■ BRIEF: In the records below, print each line exactly and leave every image out.

------ DATA SHOWN ------

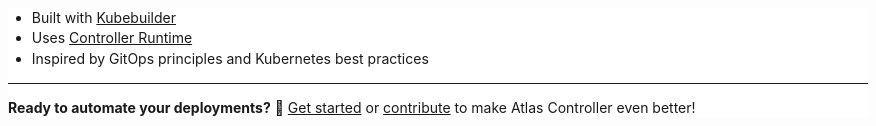- Built with [Kubebuilder](https://kubebuilder.io/)
- Uses [Controller Runtime](https://github.com/kubernetes-sigs/controller-runtime)
- Inspired by GitOps principles and Kubernetes best practices

---

**Ready to automate your deployments?** 🚀 [Get started](#quick-start) or [contribute](#contributing) to make Atlas Controller even better!
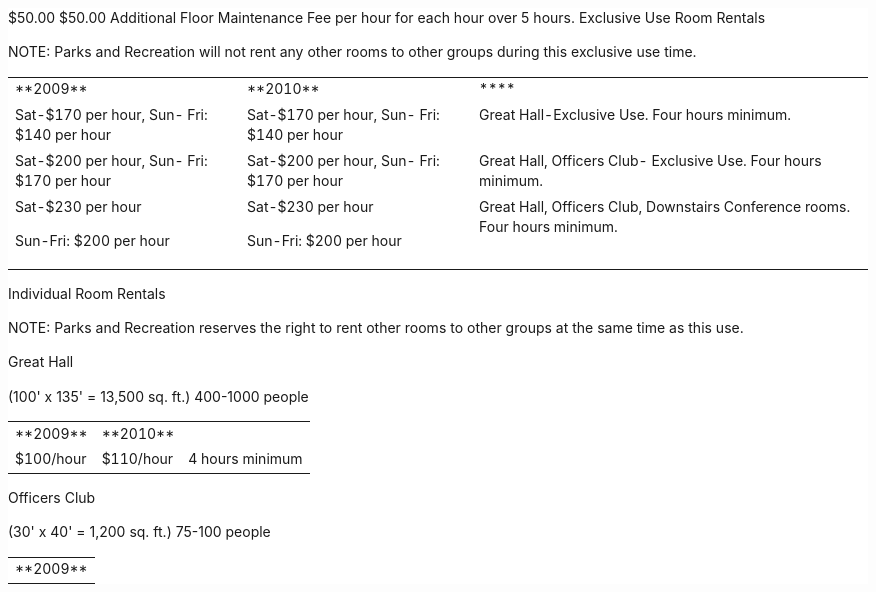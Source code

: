 </td></tr><tr><td>$50.00

</td><td>$50.00

</td><td>Additional Floor Maintenance Fee per hour for each hour over 5 hours.

</td></tr></table> Exclusive Use Room Rentals

 NOTE: Parks and Recreation will not rent any other rooms to other groups during this exclusive use time.

<table><tr><td>**2009**

</td><td>**2010**

</td><td>****

</td></tr><tr><td>Sat-$170 per hour, Sun- Fri: $140 per hour

</td><td>Sat-$170 per hour, Sun- Fri: $140 per hour

</td><td>Great Hall-Exclusive Use. Four hours minimum.

</td></tr><tr><td>Sat-$200 per hour, Sun- Fri: $170 per hour

</td><td>Sat-$200 per hour, Sun- Fri: $170 per hour

</td><td>Great Hall, Officers Club- Exclusive Use. Four hours minimum.

</td></tr><tr><td>Sat-$230 per hour
   
 Sun-Fri: $200 per hour

</td><td>Sat-$230 per hour
   
 Sun-Fri: $200 per hour

</td><td>Great Hall, Officers Club, Downstairs Conference rooms. Four hours minimum.

</td></tr></table> Individual Room Rentals

 NOTE: Parks and Recreation reserves the right to rent other rooms to other groups at the same time as this use.

 Great Hall

 (100' x 135' = 13,500 sq. ft.) 400-1000 people

<table><tr><td>**2009**

</td><td>**2010**

</td><td>

</td></tr><tr><td>$100/hour

</td><td>$110/hour

</td><td>4 hours minimum

</td></tr></table> Officers Club

 (30' x 40' = 1,200 sq. ft.) 75-100 people

<table><tr><td>**2009**
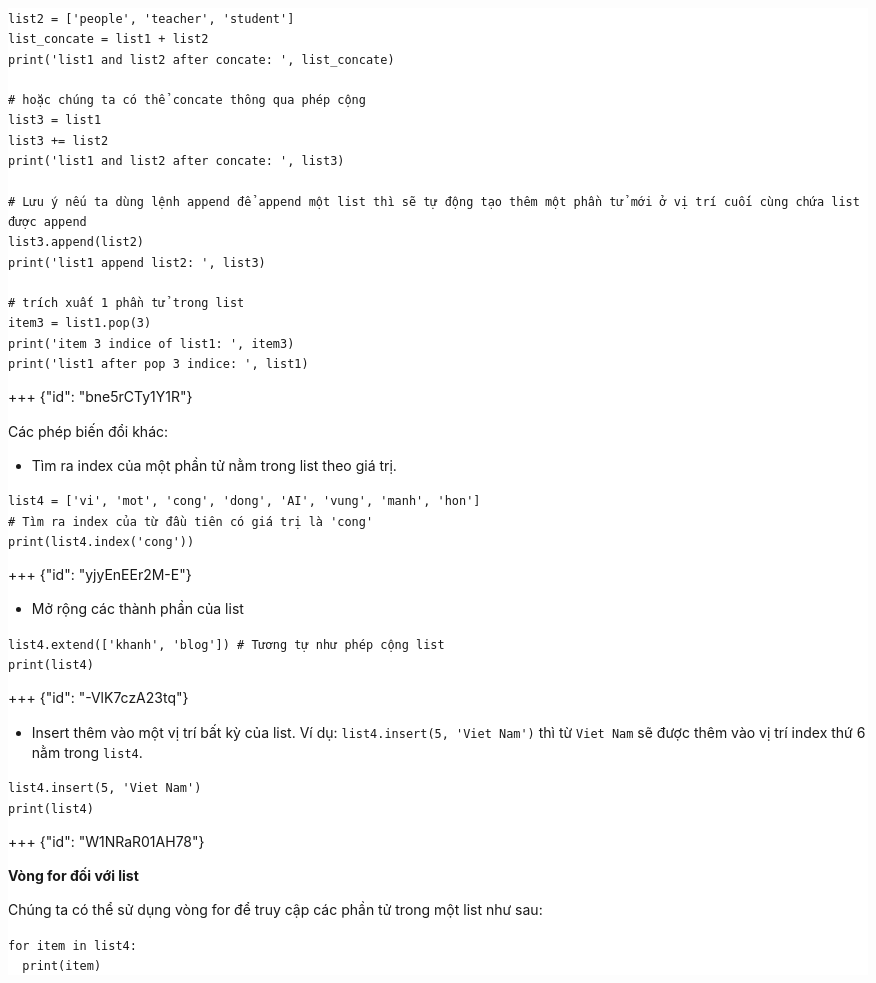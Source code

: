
 ```{code-cell} ipython3
list2 = ['people', 'teacher', 'student']
list_concate = list1 + list2
print('list1 and list2 after concate: ', list_concate)

# hoặc chúng ta có thể concate thông qua phép cộng
list3 = list1
list3 += list2
print('list1 and list2 after concate: ', list3)

# Lưu ý nếu ta dùng lệnh append để append một list thì sẽ tự động tạo thêm một phần tử mới ở vị trí cuối cùng chứa list được append
list3.append(list2)
print('list1 append list2: ', list3)

# trích xuất 1 phần tử trong list
item3 = list1.pop(3)
print('item 3 indice of list1: ', item3)
print('list1 after pop 3 indice: ', list1)
```

+++ {"id": "bne5rCTy1Y1R"}

Các phép biến đổi khác:
* Tìm ra index của một phần tử nằm trong list theo giá trị.

```{code-cell} ipython3
list4 = ['vi', 'mot', 'cong', 'dong', 'AI', 'vung', 'manh', 'hon']
# Tìm ra index của từ đầu tiên có giá trị là 'cong'
print(list4.index('cong'))
```

+++ {"id": "yjyEnEEr2M-E"}

* Mở rộng các thành phần của list

```{code-cell} ipython3
list4.extend(['khanh', 'blog']) # Tương tự như phép cộng list
print(list4)
```

+++ {"id": "-VlK7czA23tq"}

* Insert thêm vào một vị trí bất kỳ của list. Ví dụ: `list4.insert(5, 'Viet Nam')` thì từ `Viet Nam` sẽ được thêm vào vị trí index thứ 6 nằm trong `list4`.

```{code-cell} ipython3
list4.insert(5, 'Viet Nam')
print(list4)
```

+++ {"id": "W1NRaR01AH78"}

**Vòng for đối với list**

Chúng ta có thể sử dụng vòng for để truy cập các phần tử trong một list như sau:

```{code-cell} ipython3
for item in list4:
  print(item)
```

------

■ SOLUTION:
- Built with [Kubebuilder](https://kubebuilder.io/)
- Uses [Controller Runtime](https://github.com/kubernetes-sigs/controller-runtime)
- Inspired by GitOps principles and Kubernetes best practices

---

**Ready to automate your deployments?** 🚀 [Get started](#quick-start) or [contribute](#contributing) to make Atlas Controller even better!
Source code

: </td></tr><tr><td>$50.00

</td><td>$50.00

</td><td>Additional Floor Maintenance Fee per hour for each hour over 5 hours.

</td></tr></table> Exclusive Use Room Rentals

 NOTE: Parks and Recreation will not rent any other rooms to other groups during this exclusive use time.

<table><tr><td>**2009**

</td><td>**2010**

</td><td>****

</td></tr><tr><td>Sat-$170 per hour, Sun- Fri: $140 per hour

</td><td>Sat-$170 per hour, Sun- Fri: $140 per hour

</td><td>Great Hall-Exclusive Use. Four hours minimum.

</td></tr><tr><td>Sat-$200 per hour, Sun- Fri: $170 per hour

</td><td>Sat-$200 per hour, Sun- Fri: $170 per hour

</td><td>Great Hall, Officers Club- Exclusive Use. Four hours minimum.

</td></tr><tr><td>Sat-$230 per hour
   
 Sun-Fri: $200 per hour

</td><td>Sat-$230 per hour
   
 Sun-Fri: $200 per hour

</td><td>Great Hall, Officers Club, Downstairs Conference rooms. Four hours minimum.

</td></tr></table> Individual Room Rentals

 NOTE: Parks and Recreation reserves the right to rent other rooms to other groups at the same time as this use.

 Great Hall

 (100' x 135' = 13,500 sq. ft.) 400-1000 people

<table><tr><td>**2009**

</td><td>**2010**

</td><td>

</td></tr><tr><td>$100/hour

</td><td>$110/hour

</td><td>4 hours minimum

</td></tr></table> Officers Club

 (30' x 40' = 1,200 sq. ft.) 75-100 people

<table><tr><td>**2009**
Source code

:
 ```{code-cell} ipython3
list2 = ['people', 'teacher', 'student']
list_concate = list1 + list2
print('list1 and list2 after concate: ', list_concate)

# hoặc chúng ta có thể concate thông qua phép cộng
list3 = list1
list3 += list2
print('list1 and list2 after concate: ', list3)

# Lưu ý nếu ta dùng lệnh append để append một list thì sẽ tự động tạo thêm một phần tử mới ở vị trí cuối cùng chứa list được append
list3.append(list2)
print('list1 append list2: ', list3)

# trích xuất 1 phần tử trong list
item3 = list1.pop(3)
print('item 3 indice of list1: ', item3)
print('list1 after pop 3 indice: ', list1)
```

+++ {"id": "bne5rCTy1Y1R"}

Các phép biến đổi khác:
* Tìm ra index của một phần tử nằm trong list theo giá trị.

```{code-cell} ipython3
list4 = ['vi', 'mot', 'cong', 'dong', 'AI', 'vung', 'manh', 'hon']
# Tìm ra index của từ đầu tiên có giá trị là 'cong'
print(list4.index('cong'))
```

+++ {"id": "yjyEnEEr2M-E"}

* Mở rộng các thành phần của list

```{code-cell} ipython3
list4.extend(['khanh', 'blog']) # Tương tự như phép cộng list
print(list4)
```

+++ {"id": "-VlK7czA23tq"}

* Insert thêm vào một vị trí bất kỳ của list. Ví dụ: `list4.insert(5, 'Viet Nam')` thì từ `Viet Nam` sẽ được thêm vào vị trí index thứ 6 nằm trong `list4`.

```{code-cell} ipython3
list4.insert(5, 'Viet Nam')
print(list4)
```

+++ {"id": "W1NRaR01AH78"}

**Vòng for đối với list**

Chúng ta có thể sử dụng vòng for để truy cập các phần tử trong một list như sau:

```{code-cell} ipython3
for item in list4:
  print(item)
```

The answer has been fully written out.